Initial version porting the eden configs over to the new evo2 recipe#1502
jstjohn wants to merge 3 commits intomainfrom
jstjohn/evo2_llama_configs_and_savanna_convert

Conversation

@jstjohn
Copy link
Collaborator

@jstjohn jstjohn commented Mar 9, 2026

Description

This PR adds Eden (Llama 3.1) model support, Savanna/Vortex checkpoint converters, and a standardized model naming convention to the Megatron Bridge–based Evo2 recipe (bionemo-recipes/recipes/evo2_megatron/).

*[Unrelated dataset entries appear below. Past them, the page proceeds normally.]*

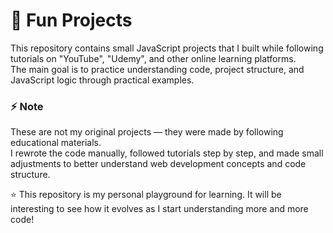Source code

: # 🥳 Fun Projects

This repository contains small JavaScript projects that I built while following tutorials on "YouTube", "Udemy", and other online learning platforms.  
The main goal is to practice understanding code, project structure, and JavaScript logic through practical examples.


### ⚡ Note
These are not my original projects — they were made by following educational materials.  
I rewrote the code manually, followed tutorials step by step, and made small adjustments to better understand web development concepts and code structure.


⭐ This repository is my personal playground for learning. It will be interesting to see how it evolves as I start understanding more and more code!
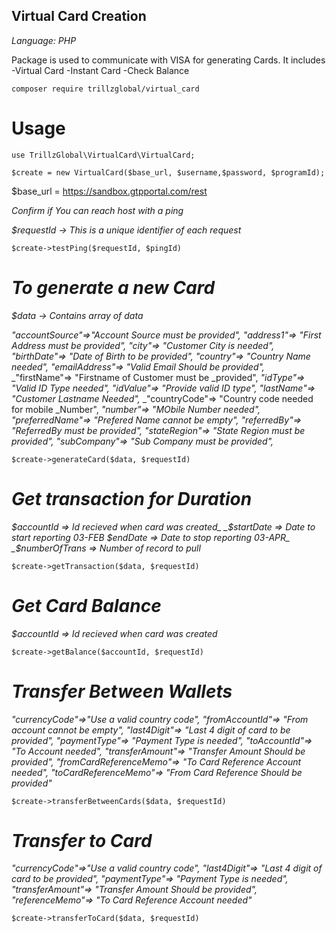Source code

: ## Virtual Card Creation

_Language: PHP_

Package is used to communicate with VISA for generating Cards. It includes 
-Virtual Card
-Instant Card
-Check Balance

`composer require trillzglobal/virtual_card`


# Usage

`use TrillzGlobal\VirtualCard\VirtualCard;`


`$create = new VirtualCard($base_url, $username,$password, $programId);`

$base_url = https://sandbox.gtpportal.com/rest

*Confirm if You can reach host with a ping*

_$requestId -> This is a unique identifier of each request_

`$create->testPing($requestId, $pingId)`


# *To generate a new Card*

_$data -> Contains array of data_

_"accountSource"=>"Account Source must be provided",_
_"address1"=> "First Address must be provided",_
_"city"=> "Customer City is needed",_
_"birthDate"=> "Date of Birth to be provided",_
_"country"=> "Country Name needed",_
_"emailAddress"=> "Valid Email Should be provided",_
_"firstName"=> "Firstname of Customer must be _provided",
_"idType"=> "Valid ID Type needed",_
_"idValue"=> "Provide valid ID type",_
_"lastName"=> "Customer Lastname Needed",_
_"countryCode"=> "Country code needed for mobile _Number",
_"number"=> "MObile Number needed",_
_"preferredName"=> "Prefered Name cannot be empty",_
_"referredBy"=> "ReferredBy must be provided",_
_"stateRegion"=> "State Region must be provided",_
_"subCompany"=> "Sub Company must be provided",_

`$create->generateCard($data, $requestId)`



# *Get transaction for Duration*

_$accountId => Id recieved when card was created_
_$startDate => Date to start reporting 03-FEB_
_$endDate => Date to stop reporting 03-APR_
_$numberOfTrans => Number of record to pull_

`$create->getTransaction($data, $requestId)`


# *Get Card Balance*

_$accountId => Id recieved when card was created_

`$create->getBalance($accountId, $requestId)`


# *Transfer Between Wallets*

_"currencyCode"=>"Use a valid country code",_
_"fromAccountId"=> "From account cannot be empty",_
_"last4Digit"=> "Last 4 digit of card to be provided",_
_"paymentType"=> "Payment Type is needed",_
_"toAccountId"=> "To Account needed",_
_"transferAmount"=> "Transfer Amount Should be provided",_
_"fromCardReferenceMemo"=> "To Card Reference Account needed",_
_"toCardReferenceMemo"=> "From Card Reference Should be provided"_

`$create->transferBetweenCards($data, $requestId)`


# *Transfer to Card*

_"currencyCode"=>"Use a valid country code",_
_"last4Digit"=> "Last 4 digit of card to be provided",_
_"paymentType"=> "Payment Type is needed",_
_"transferAmount"=> "Transfer Amount Should be provided",_
_"referenceMemo"=> "To Card Reference Account needed"_

`$create->transferToCard($data, $requestId)`





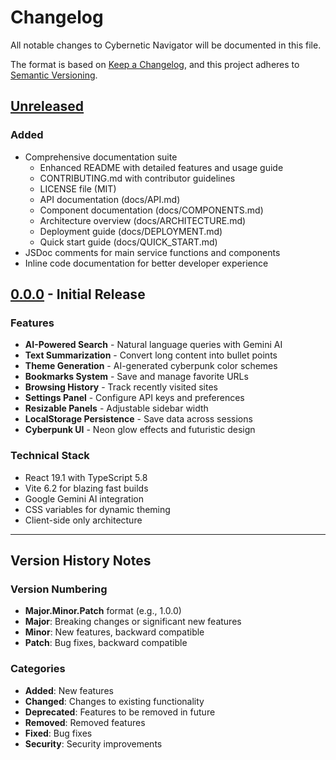 # Changelog

All notable changes to Cybernetic Navigator will be documented in this file.

The format is based on [Keep a Changelog](https://keepachangelog.com/en/1.0.0/),
and this project adheres to [Semantic Versioning](https://semver.org/spec/v2.0.0.html).

## [Unreleased]

### Added
- Comprehensive documentation suite
  - Enhanced README with detailed features and usage guide
  - CONTRIBUTING.md with contributor guidelines
  - LICENSE file (MIT)
  - API documentation (docs/API.md)
  - Component documentation (docs/COMPONENTS.md)
  - Architecture overview (docs/ARCHITECTURE.md)
  - Deployment guide (docs/DEPLOYMENT.md)
  - Quick start guide (docs/QUICK_START.md)
- JSDoc comments for main service functions and components
- Inline code documentation for better developer experience

## [0.0.0] - Initial Release

### Features
- **AI-Powered Search** - Natural language queries with Gemini AI
- **Text Summarization** - Convert long content into bullet points
- **Theme Generation** - AI-generated cyberpunk color schemes
- **Bookmarks System** - Save and manage favorite URLs
- **Browsing History** - Track recently visited sites
- **Settings Panel** - Configure API keys and preferences
- **Resizable Panels** - Adjustable sidebar width
- **LocalStorage Persistence** - Save data across sessions
- **Cyberpunk UI** - Neon glow effects and futuristic design

### Technical Stack
- React 19.1 with TypeScript 5.8
- Vite 6.2 for blazing fast builds
- Google Gemini AI integration
- CSS variables for dynamic theming
- Client-side only architecture

---

## Version History Notes

### Version Numbering
- **Major.Minor.Patch** format (e.g., 1.0.0)
- **Major**: Breaking changes or significant new features
- **Minor**: New features, backward compatible
- **Patch**: Bug fixes, backward compatible

### Categories
- **Added**: New features
- **Changed**: Changes to existing functionality
- **Deprecated**: Features to be removed in future
- **Removed**: Removed features
- **Fixed**: Bug fixes
- **Security**: Security improvements

[Unreleased]: https://github.com/GizzZmo/Cybernetic-Navigator/compare/v0.0.0...HEAD
[0.0.0]: https://github.com/GizzZmo/Cybernetic-Navigator/releases/tag/v0.0.0
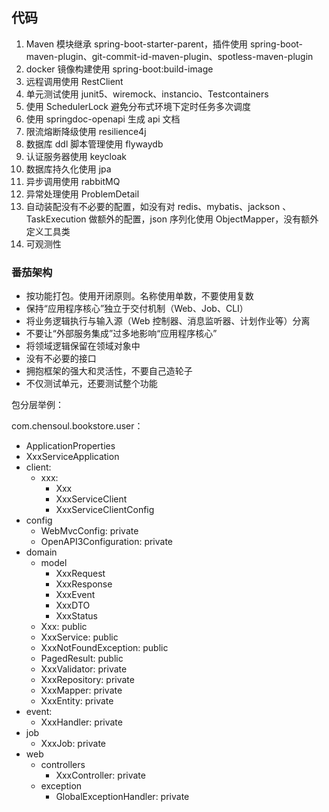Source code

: 

## 代码

1. Maven 模块继承 spring-boot-starter-parent，插件使用 spring-boot-maven-plugin、git-commit-id-maven-plugin、spotless-maven-plugin
2. docker 镜像构建使用 spring-boot:build-image
3. 远程调用使用 RestClient
4. 单元测试使用 junit5、wiremock、instancio、Testcontainers
5. 使用 SchedulerLock 避免分布式环境下定时任务多次调度
6. 使用 springdoc-openapi 生成 api 文档
7. 限流熔断降级使用 resilience4j
8. 数据库 ddl 脚本管理使用 flywaydb
9. 认证服务器使用 keycloak
10. 数据库持久化使用 jpa
11. 异步调用使用 rabbitMQ
12. 异常处理使用 ProblemDetail
13. 自动装配没有不必要的配置，如没有对 redis、mybatis、jackson 、TaskExecution 做额外的配置，json 序列化使用 ObjectMapper，没有额外定义工具类
14. 可观测性

### 番茄架构

- 按功能打包。使用开闭原则。名称使用单数，不要使用复数
- 保持“应用程序核心”独立于交付机制（Web、Job、CLI）
- 将业务逻辑执行与输入源（Web 控制器、消息监听器、计划作业等）分离
- 不要让“外部服务集成”过多地影响“应用程序核心”
- 将领域逻辑保留在领域对象中
- 没有不必要的接口
- 拥抱框架的强大和灵活性，不要自己造轮子
- 不仅测试单元，还要测试整个功能

包分层举例：

com.chensoul.bookstore.user：
- ApplicationProperties
- XxxServiceApplication
- client:
  - xxx:
    - Xxx
    - XxxServiceClient
    - XxxServiceClientConfig
- config
  - WebMvcConfig: private
  - OpenAPI3Configuration: private
- domain
  - model
    - XxxRequest
    - XxxResponse
    - XxxEvent
    - XxxDTO
    - XxxStatus
  - Xxx: public
  - XxxService: public
  - XxxNotFoundException: public
  - PagedResult: public
  - XxxValidator: private
  - XxxRepository: private
  - XxxMapper: private
  - XxxEntity: private
- event:
  - XxxHandler: private
- job
  - XxxJob: private
- web
  - controllers
    - XxxController: private
  - exception
    - GlobalExceptionHandler: private

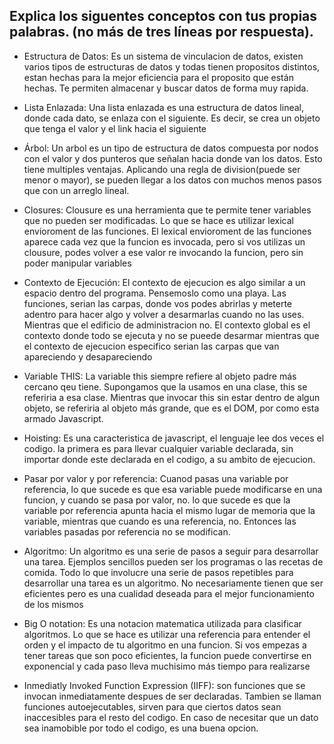 ## Explica los siguentes conceptos con tus propias palabras. (no más de tres líneas por respuesta).

* Estructura de Datos:
Es un sistema de vinculacion de datos, existen varios tipos de estructuras de datos y todas tienen propositos distintos, estan hechas para la mejor eficiencia para el proposito que están hechas. Te permiten almacenar y buscar datos de forma muy rapida.
* Lista Enlazada:
Una lista enlazada es una estructura de datos lineal, donde cada dato, se enlaza con el siguiente. Es decir, se crea
un objeto que tenga el valor y el link hacia el siguiente 
* Árbol: Un arbol es un tipo de estructura de datos compuesta por nodos con el valor y dos punteros que señalan hacia donde van los datos. Esto tiene multiples ventajas. Aplicando una regla de division(puede ser menor o mayor), se pueden llegar a los datos con muchos menos pasos que con un arreglo lineal.

* Closures:
Clousure es una herramienta que te permite tener variables que no pueden ser modificadas. Lo que se hace es utilizar lexical envioroment de las funciones. El lexical envioroment de las funciones aparece cada vez que la funcion es invocada, pero si vos utilizas un clousure, podes volver a ese valor re invocando la funcion, pero sin poder manipular variables
* Contexto de Ejecución:
El contexto de ejecucion es algo similar a un espacio dentro del programa. Pensemoslo como una playa. Las funciones, serian las carpas, donde vos podes abrirlas y meterte adentro para hacer algo y volver a desarmarlas cuando no las uses. Mientras que el edificio de administracion no. El contexto global es el contexto donde todo se ejecuta y no se pueede desarmar mientras que el contexto de ejecucion especifico serian las carpas que van apareciendo y desapareciendo
* Variable THIS:
La variable this siempre refiere al objeto padre más cercano qeu tiene. Supongamos que la usamos en una clase, this se referiria a esa clase. Mientras que invocar this sin estar dentro de algun objeto, se referiria al objeto más grande, que es el DOM, por como esta armado Javascript.

* Hoisting: Es una caracteristica de javascript, el lenguaje lee dos veces el codigo. la primera es para llevar cualquier variable declarada, sin importar donde este declarada en el codigo, a su ambito de ejecucion.

* Pasar por valor y por referencia:
Cuanod pasas una variable por referencia, lo que sucede es que esa variable puede modificarse en una funcion, y cuando se pasa por valor, no. lo que sucede es que la variable por referencia apunta hacia el mismo lugar de memoria que la variable, mientras que cuando es una referencia, no. Entonces las variables pasadas por referencia no se modifican. 

* Algoritmo: Un algoritmo es una serie de pasos a seguir para desarrollar una tarea. Ejemplos sencillos pueden ser los programas o las recetas de comida. Todo lo que involucre una serie de pasos repetibles para desarrollar una tarea es un algoritmo. No necesariamente tienen que ser eficientes pero es una cualidad deseada para el mejor funcionamiento de los mismos

* Big O notation: Es una notacion matematica utilizada para clasificar algoritmos. Lo que se hace es utilizar una referencia para entender el orden y el impacto de tu algoritmo en una funcion. Si vos empezas a tener tareas que son poco eficientes, la funcion puede convertirse en exponencial y cada paso lleva muchisimo más tiempo para realizarse

* Inmediatly Invoked Function Expression (IIFF): son funciones que se invocan inmediatamente despues de ser declaradas. Tambien se llaman funciones autoejecutables, sirven para que ciertos datos sean inaccesibles para el resto del codigo. En caso de necesitar que un dato sea inamobible por todo el codigo, es una buena opcion.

Eden (Llama 3.1) model support

  • New eden_provider.py defining EdenModelProvider and size-specific subclasses (eden_7b through eden_35b) that inherit from Llama31ModelProvider.
  • train.py now dispatches to gpt_forward_step for Eden models and automatically disables fp32_residual_connection (incompatible with standard TE LayerNormLinear layers — Hyena handles this via manual dtype casting, but GPT/Llama does not).
  • infer.py now initializes ProcessGroupCollection for non-Hyena providers (required by GPTModelProvider.provide()) and uses StaticInferenceContext instead of HyenaInferenceContext for Eden models. The flash_decode attribute is guarded to Hyena-only.
  • predict.py already worked architecture-agnostically via dynamic model loading; no changes required.

Checkpoint converters

  • savanna_to_mbridge.py — converts ARC Savanna .pt checkpoints (local or downloaded from Hugging Face via hf_hub_download) into MBridge distributed checkpoint format.
  • mbridge_to_vortex.py — exports MBridge checkpoints to ARC's single-file Vortex inference format, handling MLP weight splitting, Hyena filter pole/residue computation, and TE layernorm key remapping.
  • Both are registered as console scripts (evo2_convert_savanna_to_mbridge, evo2_export_mbridge_to_vortex).

Model naming convention

The previous model size keys (1b, 7b, 40b, 7b_arc_longcontext, …) were ambiguous — 7b referred to Striped Hyena while 7B referred to Llama. This PR replaces them with explicit, architecture-prefixed keys:

  • evo2_* for models matching public ARC checkpoints (e.g. evo2_1b_base, evo2_7b, evo2_40b_base). _base = 8K context, without it = 1M context.
  • striped_hyena_*_nv for NVIDIA-modified Hyena variants.
  • eden_* for Llama 3.1 variants.
  • Added evo2_20b config based on arcinstitute/savanna_evo2_20b.

Documentation updates

  • README.md — added model naming convention tables, Vortex export section with round-trip example, updated all CLI examples to new model keys.
  • checkpoint/README.md — updated --model-size documentation.
  • Both Jupyter notebooks (zeroshot_brca1.ipynb, fine-tuning-tutorial.ipynb) — updated MODEL_SIZE and --model-size references.

Usage

Training an Eden model:

torchrun --nproc-per-node 1 --no-python train_evo2 \
  --model-size eden_7b --num-layers 2 --max-steps 5 \
  --mock-data --seq-length 64 --mixed-precision-recipe bf16_mixed \
  --no-activation-checkpointing

Converting Savanna checkpoint to MBridge:

evo2_convert_savanna_to_mbridge \
  --savanna-ckpt-path arcinstitute/savanna_evo2_1b_base \
  --mbridge-ckpt-dir /tmp/mbridge_1b \
  --model-size evo2_1b_base \
  --tokenizer-path tokenizers/nucleotide_fast_tokenizer_256

Exporting MBridge to Vortex:

evo2_export_mbridge_to_vortex \
  --mbridge-ckpt-dir /tmp/mbridge_1b/iter_0000001 \
  --output-path /tmp/evo2_1b_vortex.pt \
  --model-size evo2_1b_base

Type of changes

  • Bug fix (non-breaking change which fixes an issue)
  • New feature (non-breaking change which adds functionality)
  • Refactor
  • Documentation update
  • Other (please describe):

CI Pipeline Configuration

Configure CI behavior by applying the relevant labels. By default, only basic unit tests are run.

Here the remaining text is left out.